■ ACTIVITY ■
Copy the records word for word. Pictures do not go in.

■ AVAILABLE DATA ■
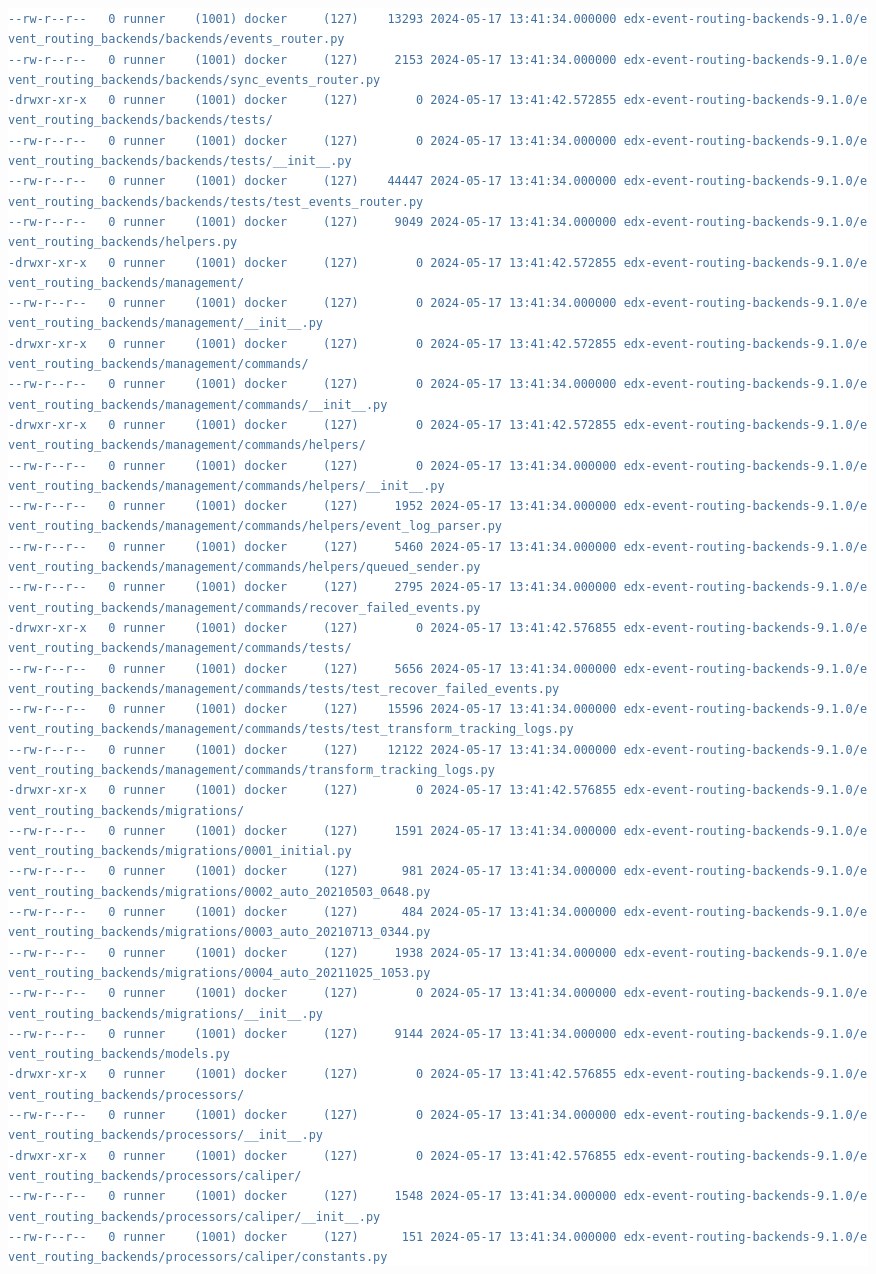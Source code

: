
 ```diff
--rw-r--r--   0 runner    (1001) docker     (127)    13293 2024-05-17 13:41:34.000000 edx-event-routing-backends-9.1.0/event_routing_backends/backends/events_router.py
--rw-r--r--   0 runner    (1001) docker     (127)     2153 2024-05-17 13:41:34.000000 edx-event-routing-backends-9.1.0/event_routing_backends/backends/sync_events_router.py
-drwxr-xr-x   0 runner    (1001) docker     (127)        0 2024-05-17 13:41:42.572855 edx-event-routing-backends-9.1.0/event_routing_backends/backends/tests/
--rw-r--r--   0 runner    (1001) docker     (127)        0 2024-05-17 13:41:34.000000 edx-event-routing-backends-9.1.0/event_routing_backends/backends/tests/__init__.py
--rw-r--r--   0 runner    (1001) docker     (127)    44447 2024-05-17 13:41:34.000000 edx-event-routing-backends-9.1.0/event_routing_backends/backends/tests/test_events_router.py
--rw-r--r--   0 runner    (1001) docker     (127)     9049 2024-05-17 13:41:34.000000 edx-event-routing-backends-9.1.0/event_routing_backends/helpers.py
-drwxr-xr-x   0 runner    (1001) docker     (127)        0 2024-05-17 13:41:42.572855 edx-event-routing-backends-9.1.0/event_routing_backends/management/
--rw-r--r--   0 runner    (1001) docker     (127)        0 2024-05-17 13:41:34.000000 edx-event-routing-backends-9.1.0/event_routing_backends/management/__init__.py
-drwxr-xr-x   0 runner    (1001) docker     (127)        0 2024-05-17 13:41:42.572855 edx-event-routing-backends-9.1.0/event_routing_backends/management/commands/
--rw-r--r--   0 runner    (1001) docker     (127)        0 2024-05-17 13:41:34.000000 edx-event-routing-backends-9.1.0/event_routing_backends/management/commands/__init__.py
-drwxr-xr-x   0 runner    (1001) docker     (127)        0 2024-05-17 13:41:42.572855 edx-event-routing-backends-9.1.0/event_routing_backends/management/commands/helpers/
--rw-r--r--   0 runner    (1001) docker     (127)        0 2024-05-17 13:41:34.000000 edx-event-routing-backends-9.1.0/event_routing_backends/management/commands/helpers/__init__.py
--rw-r--r--   0 runner    (1001) docker     (127)     1952 2024-05-17 13:41:34.000000 edx-event-routing-backends-9.1.0/event_routing_backends/management/commands/helpers/event_log_parser.py
--rw-r--r--   0 runner    (1001) docker     (127)     5460 2024-05-17 13:41:34.000000 edx-event-routing-backends-9.1.0/event_routing_backends/management/commands/helpers/queued_sender.py
--rw-r--r--   0 runner    (1001) docker     (127)     2795 2024-05-17 13:41:34.000000 edx-event-routing-backends-9.1.0/event_routing_backends/management/commands/recover_failed_events.py
-drwxr-xr-x   0 runner    (1001) docker     (127)        0 2024-05-17 13:41:42.576855 edx-event-routing-backends-9.1.0/event_routing_backends/management/commands/tests/
--rw-r--r--   0 runner    (1001) docker     (127)     5656 2024-05-17 13:41:34.000000 edx-event-routing-backends-9.1.0/event_routing_backends/management/commands/tests/test_recover_failed_events.py
--rw-r--r--   0 runner    (1001) docker     (127)    15596 2024-05-17 13:41:34.000000 edx-event-routing-backends-9.1.0/event_routing_backends/management/commands/tests/test_transform_tracking_logs.py
--rw-r--r--   0 runner    (1001) docker     (127)    12122 2024-05-17 13:41:34.000000 edx-event-routing-backends-9.1.0/event_routing_backends/management/commands/transform_tracking_logs.py
-drwxr-xr-x   0 runner    (1001) docker     (127)        0 2024-05-17 13:41:42.576855 edx-event-routing-backends-9.1.0/event_routing_backends/migrations/
--rw-r--r--   0 runner    (1001) docker     (127)     1591 2024-05-17 13:41:34.000000 edx-event-routing-backends-9.1.0/event_routing_backends/migrations/0001_initial.py
--rw-r--r--   0 runner    (1001) docker     (127)      981 2024-05-17 13:41:34.000000 edx-event-routing-backends-9.1.0/event_routing_backends/migrations/0002_auto_20210503_0648.py
--rw-r--r--   0 runner    (1001) docker     (127)      484 2024-05-17 13:41:34.000000 edx-event-routing-backends-9.1.0/event_routing_backends/migrations/0003_auto_20210713_0344.py
--rw-r--r--   0 runner    (1001) docker     (127)     1938 2024-05-17 13:41:34.000000 edx-event-routing-backends-9.1.0/event_routing_backends/migrations/0004_auto_20211025_1053.py
--rw-r--r--   0 runner    (1001) docker     (127)        0 2024-05-17 13:41:34.000000 edx-event-routing-backends-9.1.0/event_routing_backends/migrations/__init__.py
--rw-r--r--   0 runner    (1001) docker     (127)     9144 2024-05-17 13:41:34.000000 edx-event-routing-backends-9.1.0/event_routing_backends/models.py
-drwxr-xr-x   0 runner    (1001) docker     (127)        0 2024-05-17 13:41:42.576855 edx-event-routing-backends-9.1.0/event_routing_backends/processors/
--rw-r--r--   0 runner    (1001) docker     (127)        0 2024-05-17 13:41:34.000000 edx-event-routing-backends-9.1.0/event_routing_backends/processors/__init__.py
-drwxr-xr-x   0 runner    (1001) docker     (127)        0 2024-05-17 13:41:42.576855 edx-event-routing-backends-9.1.0/event_routing_backends/processors/caliper/
--rw-r--r--   0 runner    (1001) docker     (127)     1548 2024-05-17 13:41:34.000000 edx-event-routing-backends-9.1.0/event_routing_backends/processors/caliper/__init__.py
--rw-r--r--   0 runner    (1001) docker     (127)      151 2024-05-17 13:41:34.000000 edx-event-routing-backends-9.1.0/event_routing_backends/processors/caliper/constants.py
```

■ SOLUTION FOR THIS TASK ■
Source code

:
 ```diff
--rw-r--r--   0 runner    (1001) docker     (127)    13293 2024-05-17 13:41:34.000000 edx-event-routing-backends-9.1.0/event_routing_backends/backends/events_router.py
--rw-r--r--   0 runner    (1001) docker     (127)     2153 2024-05-17 13:41:34.000000 edx-event-routing-backends-9.1.0/event_routing_backends/backends/sync_events_router.py
-drwxr-xr-x   0 runner    (1001) docker     (127)        0 2024-05-17 13:41:42.572855 edx-event-routing-backends-9.1.0/event_routing_backends/backends/tests/
--rw-r--r--   0 runner    (1001) docker     (127)        0 2024-05-17 13:41:34.000000 edx-event-routing-backends-9.1.0/event_routing_backends/backends/tests/__init__.py
--rw-r--r--   0 runner    (1001) docker     (127)    44447 2024-05-17 13:41:34.000000 edx-event-routing-backends-9.1.0/event_routing_backends/backends/tests/test_events_router.py
--rw-r--r--   0 runner    (1001) docker     (127)     9049 2024-05-17 13:41:34.000000 edx-event-routing-backends-9.1.0/event_routing_backends/helpers.py
-drwxr-xr-x   0 runner    (1001) docker     (127)        0 2024-05-17 13:41:42.572855 edx-event-routing-backends-9.1.0/event_routing_backends/management/
--rw-r--r--   0 runner    (1001) docker     (127)        0 2024-05-17 13:41:34.000000 edx-event-routing-backends-9.1.0/event_routing_backends/management/__init__.py
-drwxr-xr-x   0 runner    (1001) docker     (127)        0 2024-05-17 13:41:42.572855 edx-event-routing-backends-9.1.0/event_routing_backends/management/commands/
--rw-r--r--   0 runner    (1001) docker     (127)        0 2024-05-17 13:41:34.000000 edx-event-routing-backends-9.1.0/event_routing_backends/management/commands/__init__.py
-drwxr-xr-x   0 runner    (1001) docker     (127)        0 2024-05-17 13:41:42.572855 edx-event-routing-backends-9.1.0/event_routing_backends/management/commands/helpers/
--rw-r--r--   0 runner    (1001) docker     (127)        0 2024-05-17 13:41:34.000000 edx-event-routing-backends-9.1.0/event_routing_backends/management/commands/helpers/__init__.py
--rw-r--r--   0 runner    (1001) docker     (127)     1952 2024-05-17 13:41:34.000000 edx-event-routing-backends-9.1.0/event_routing_backends/management/commands/helpers/event_log_parser.py
--rw-r--r--   0 runner    (1001) docker     (127)     5460 2024-05-17 13:41:34.000000 edx-event-routing-backends-9.1.0/event_routing_backends/management/commands/helpers/queued_sender.py
--rw-r--r--   0 runner    (1001) docker     (127)     2795 2024-05-17 13:41:34.000000 edx-event-routing-backends-9.1.0/event_routing_backends/management/commands/recover_failed_events.py
-drwxr-xr-x   0 runner    (1001) docker     (127)        0 2024-05-17 13:41:42.576855 edx-event-routing-backends-9.1.0/event_routing_backends/management/commands/tests/
--rw-r--r--   0 runner    (1001) docker     (127)     5656 2024-05-17 13:41:34.000000 edx-event-routing-backends-9.1.0/event_routing_backends/management/commands/tests/test_recover_failed_events.py
--rw-r--r--   0 runner    (1001) docker     (127)    15596 2024-05-17 13:41:34.000000 edx-event-routing-backends-9.1.0/event_routing_backends/management/commands/tests/test_transform_tracking_logs.py
--rw-r--r--   0 runner    (1001) docker     (127)    12122 2024-05-17 13:41:34.000000 edx-event-routing-backends-9.1.0/event_routing_backends/management/commands/transform_tracking_logs.py
-drwxr-xr-x   0 runner    (1001) docker     (127)        0 2024-05-17 13:41:42.576855 edx-event-routing-backends-9.1.0/event_routing_backends/migrations/
--rw-r--r--   0 runner    (1001) docker     (127)     1591 2024-05-17 13:41:34.000000 edx-event-routing-backends-9.1.0/event_routing_backends/migrations/0001_initial.py
--rw-r--r--   0 runner    (1001) docker     (127)      981 2024-05-17 13:41:34.000000 edx-event-routing-backends-9.1.0/event_routing_backends/migrations/0002_auto_20210503_0648.py
--rw-r--r--   0 runner    (1001) docker     (127)      484 2024-05-17 13:41:34.000000 edx-event-routing-backends-9.1.0/event_routing_backends/migrations/0003_auto_20210713_0344.py
--rw-r--r--   0 runner    (1001) docker     (127)     1938 2024-05-17 13:41:34.000000 edx-event-routing-backends-9.1.0/event_routing_backends/migrations/0004_auto_20211025_1053.py
--rw-r--r--   0 runner    (1001) docker     (127)        0 2024-05-17 13:41:34.000000 edx-event-routing-backends-9.1.0/event_routing_backends/migrations/__init__.py
--rw-r--r--   0 runner    (1001) docker     (127)     9144 2024-05-17 13:41:34.000000 edx-event-routing-backends-9.1.0/event_routing_backends/models.py
-drwxr-xr-x   0 runner    (1001) docker     (127)        0 2024-05-17 13:41:42.576855 edx-event-routing-backends-9.1.0/event_routing_backends/processors/
--rw-r--r--   0 runner    (1001) docker     (127)        0 2024-05-17 13:41:34.000000 edx-event-routing-backends-9.1.0/event_routing_backends/processors/__init__.py
-drwxr-xr-x   0 runner    (1001) docker     (127)        0 2024-05-17 13:41:42.576855 edx-event-routing-backends-9.1.0/event_routing_backends/processors/caliper/
--rw-r--r--   0 runner    (1001) docker     (127)     1548 2024-05-17 13:41:34.000000 edx-event-routing-backends-9.1.0/event_routing_backends/processors/caliper/__init__.py
--rw-r--r--   0 runner    (1001) docker     (127)      151 2024-05-17 13:41:34.000000 edx-event-routing-backends-9.1.0/event_routing_backends/processors/caliper/constants.py
```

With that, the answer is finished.